Summary Polynomials and Their Operations

Chapter 10: Polynomials and Their
Operations
Polynomials are algebraic expressions that consist of variables
and coefficients, arranged in powers of the variable. This
chapter explores the definition and types of polynomials, their
operations, and the introduction to polynomial division,
deepening the understanding of algebraic structures.

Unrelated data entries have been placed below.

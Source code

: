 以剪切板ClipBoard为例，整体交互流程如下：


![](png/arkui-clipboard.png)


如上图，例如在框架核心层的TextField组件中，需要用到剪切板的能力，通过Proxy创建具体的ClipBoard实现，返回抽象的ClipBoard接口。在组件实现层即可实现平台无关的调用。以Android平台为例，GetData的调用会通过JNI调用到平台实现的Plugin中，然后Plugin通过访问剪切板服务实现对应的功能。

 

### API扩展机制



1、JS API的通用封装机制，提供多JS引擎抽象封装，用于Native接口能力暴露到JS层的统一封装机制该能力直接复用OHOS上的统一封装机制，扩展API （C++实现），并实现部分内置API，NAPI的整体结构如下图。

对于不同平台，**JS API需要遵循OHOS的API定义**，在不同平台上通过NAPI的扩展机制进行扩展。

Definition and Types of Polynomials
A polynomial is an expression of the form \( a_n x^n + a_{n-1}
x^{n-1} + \cdots + a_1 x + a_0 \), where \( n \) is a non-negative
integer, \( a_n \) are coefficients, and \( x \) is the variable.
Polynomials are classified based on the number of terms they
contain: -
- Monomial: A polynomial with one term, such as \( 5x^2 \).
- Binomial: A polynomial with two terms, such as \( 3x + 4
\).
- Trinomial: A polynomial with three terms, such as \( x^2 +
5x + 6 \).

Addition, Subtraction, and Multiplication of
Polynomials
The basic operations on polynomials follow similar rules to
arithmetic operations: -
- Addition: Combine like terms (terms with the same power
of \( x \)) from each polynomial. For example, \( (2x^2 +
3x) + (x^2 + 5) = 3x^2 + 3x + 5 \).